### TASK TO COMPLETE
Omit every picture while repeating the entries exactly.

### DATASET RECORDS
^^^^^^^^^^^^^^^^
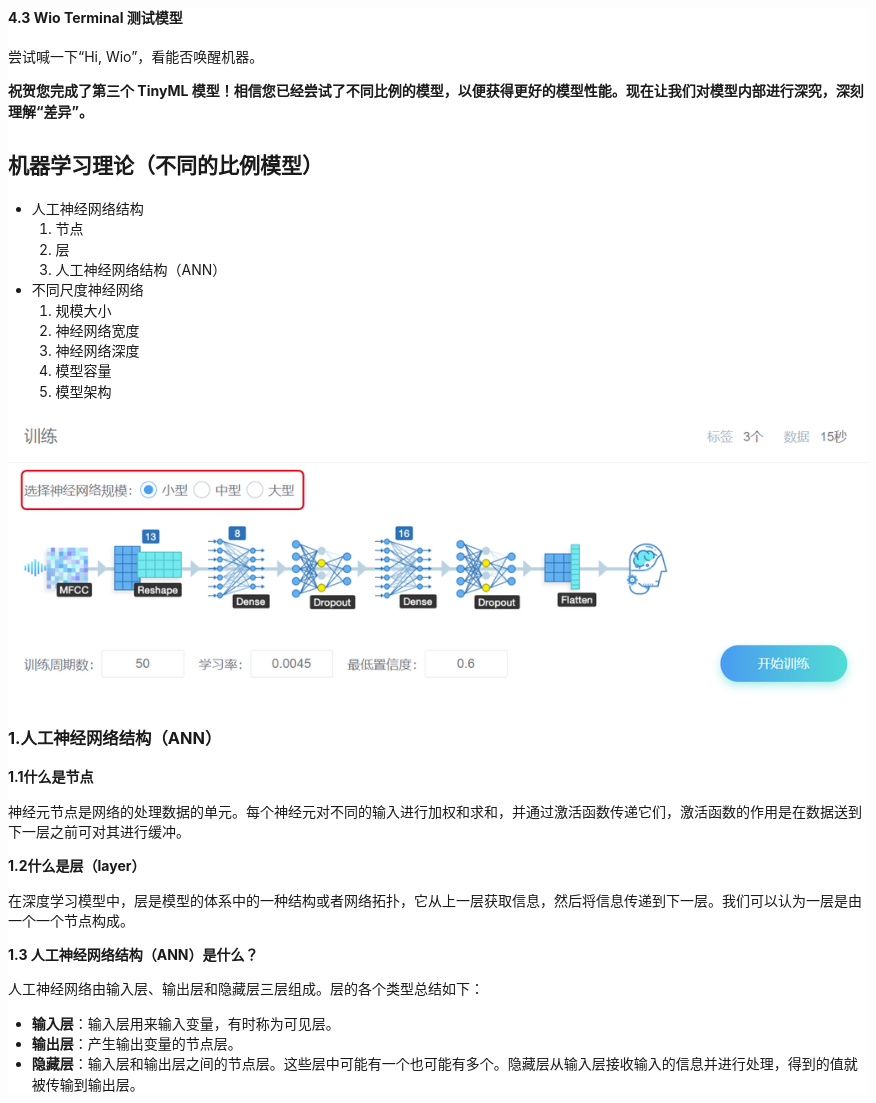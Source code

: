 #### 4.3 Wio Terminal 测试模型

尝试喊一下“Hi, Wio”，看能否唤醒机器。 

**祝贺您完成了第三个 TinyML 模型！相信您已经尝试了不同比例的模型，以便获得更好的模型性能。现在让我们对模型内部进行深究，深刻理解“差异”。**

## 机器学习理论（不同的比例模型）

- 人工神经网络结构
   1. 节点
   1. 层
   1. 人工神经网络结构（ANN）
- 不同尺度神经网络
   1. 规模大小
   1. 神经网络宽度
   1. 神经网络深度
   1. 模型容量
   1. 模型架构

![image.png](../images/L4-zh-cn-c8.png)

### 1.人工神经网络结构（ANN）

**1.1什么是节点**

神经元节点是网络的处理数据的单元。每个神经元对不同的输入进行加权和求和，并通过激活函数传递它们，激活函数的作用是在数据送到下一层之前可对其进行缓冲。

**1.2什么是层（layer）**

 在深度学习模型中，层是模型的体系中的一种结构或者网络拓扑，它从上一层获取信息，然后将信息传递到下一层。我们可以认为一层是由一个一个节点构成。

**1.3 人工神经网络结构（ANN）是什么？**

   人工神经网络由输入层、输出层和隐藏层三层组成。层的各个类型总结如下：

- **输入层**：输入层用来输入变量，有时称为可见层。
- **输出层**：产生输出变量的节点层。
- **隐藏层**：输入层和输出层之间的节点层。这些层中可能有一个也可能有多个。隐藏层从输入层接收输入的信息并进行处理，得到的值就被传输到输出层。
^^^^^^^^^^^^^^^^
### ANSWER SECTION
Source code

: #### 4.3 Wio Terminal 测试模型

尝试喊一下“Hi, Wio”，看能否唤醒机器。 

**祝贺您完成了第三个 TinyML 模型！相信您已经尝试了不同比例的模型，以便获得更好的模型性能。现在让我们对模型内部进行深究，深刻理解“差异”。**

## 机器学习理论（不同的比例模型）

- 人工神经网络结构
   1. 节点
   1. 层
   1. 人工神经网络结构（ANN）
- 不同尺度神经网络
   1. 规模大小
   1. 神经网络宽度
   1. 神经网络深度
   1. 模型容量
   1. 模型架构

![image.png](../images/L4-zh-cn-c8.png)

### 1.人工神经网络结构（ANN）

**1.1什么是节点**

神经元节点是网络的处理数据的单元。每个神经元对不同的输入进行加权和求和，并通过激活函数传递它们，激活函数的作用是在数据送到下一层之前可对其进行缓冲。

**1.2什么是层（layer）**

 在深度学习模型中，层是模型的体系中的一种结构或者网络拓扑，它从上一层获取信息，然后将信息传递到下一层。我们可以认为一层是由一个一个节点构成。

**1.3 人工神经网络结构（ANN）是什么？**

   人工神经网络由输入层、输出层和隐藏层三层组成。层的各个类型总结如下：

- **输入层**：输入层用来输入变量，有时称为可见层。
- **输出层**：产生输出变量的节点层。
- **隐藏层**：输入层和输出层之间的节点层。这些层中可能有一个也可能有多个。隐藏层从输入层接收输入的信息并进行处理，得到的值就被传输到输出层。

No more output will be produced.